The message said that Trotsky himself , Trotsky of the phantom armored train
rushing to this and that front, seemingly everywhere at the same time, a man
that put fear in the hearts of whites and reds alike, had decided to fight and
die before Kazan if necessary to save the revolution, to save their precious
land. Vladimir and his comrades, including our Red Emma, Red Emma who if the
truth be told despite her tender years of sweet sixteen was the best soldier of
the lot, and should have been the commissar except those lumpish peasants would
not have listened to her, reaffirmed their blood oath.
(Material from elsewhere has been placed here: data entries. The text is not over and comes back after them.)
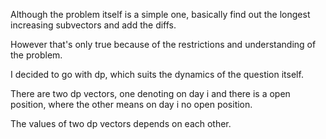 Although the problem itself is a simple one, basically find out the longest increasing subvectors and add the diffs.

However that's only true because of the restrictions and understanding of the problem.

I decided to go with dp, which suits the dynamics of the question itself.

There are two dp vectors, one denoting on day i and there is a open position, where the other means on day i no open position.

The values of two dp vectors depends on each other.
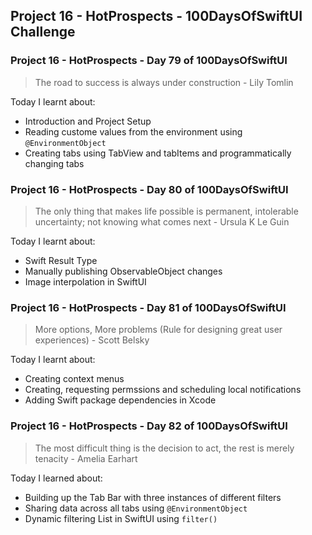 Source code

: ## Project 16 - HotProspects - 100DaysOfSwiftUI Challenge

### Project 16 - HotProspects - Day 79 of 100DaysOfSwiftUI

> The road to success is always under construction - Lily Tomlin

Today I learnt about:

- Introduction and Project Setup
- Reading custome values from the environment using `@EnvironmentObject`
- Creating tabs using TabView and tabItems and programmatically changing tabs

### Project 16 - HotProspects - Day 80 of 100DaysOfSwiftUI

> The only thing that makes life possible is permanent, intolerable uncertainty; not knowing what comes next - Ursula K Le Guin

Today I learnt about:

- Swift Result Type
- Manually publishing ObservableObject changes
- Image interpolation in SwiftUI

### Project 16 - HotProspects - Day 81 of 100DaysOfSwiftUI

> More options, More problems (Rule for designing great user experiences) - Scott Belsky

Today I learnt about:

- Creating context menus
- Creating, requesting permssions and scheduling local notifications
- Adding Swift package dependencies in Xcode

### Project 16 - HotProspects - Day 82 of 100DaysOfSwiftUI

> The most difficult thing is the decision to act, the rest is merely tenacity - Amelia Earhart

Today I learned about:

- Building up the Tab Bar with three instances of different filters
- Sharing data across all tabs using `@EnvironmentObject`
- Dynamic filtering List in SwiftUI using `filter()`
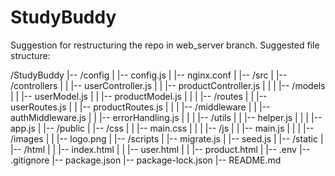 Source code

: # StudyBuddy

Suggestion for restructuring the repo in web_server branch.
Suggested file structure:

/StudyBuddy
|-- /config
|   |-- config.js
|   |-- nginx.conf
|
|-- /src
|   |-- /controllers
|   |   |-- userController.js
|   |   |-- productController.js
|   |
|   |-- /models
|   |   |-- userModel.js
|   |   |-- productModel.js
|   |
|   |-- /routes
|   |   |-- userRoutes.js
|   |   |-- productRoutes.js
|   |
|   |-- /middleware
|   |   |-- authMiddleware.js
|   |   |-- errorHandling.js
|   |
|   |-- /utils
|   |   |-- helper.js
|   |
|   |-- app.js
|
|-- /public
|   |-- /css
|   |   |-- main.css
|   |
|   |-- /js
|   |   |-- main.js
|   |
|   |-- /images
|   |   |-- logo.png
|
|-- /scripts
|   |-- migrate.js
|   |-- seed.js
|
|-- /static
|   |-- /html
|   |   |-- index.html
|   |   |-- user.html
|   |   |-- product.html
|
|-- .env
|-- .gitignore
|-- package.json
|-- package-lock.json
|-- README.md
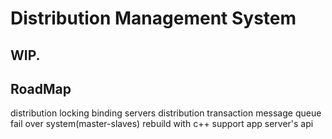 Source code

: # Distribution Management System

## WIP.

## RoadMap


distribution locking
binding servers
distribution transaction
message queue
fail over system(master-slaves)
rebuild with c++
support app server's api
They were not sure of
Lenin, thinking him a little too smart, and maybe he had something up his
sleeve, maybe he was just another Jew, he looked the part with that bald head
of his, but stout-hearted Trotsky, if he was willing to die then what else
could they do but stand. If they must die
they would die in defense of Kazan, and maybe just maybe somebody would hear of
their story, the story of five peasant boys and a pretty red-hearted city girl
as brave as they, and lift their heads and roar back too.
And so
young Nana entered the red pantheon, and maybe she would drag young Grunsha
along too...
And hence
this Women’s History Month contribution.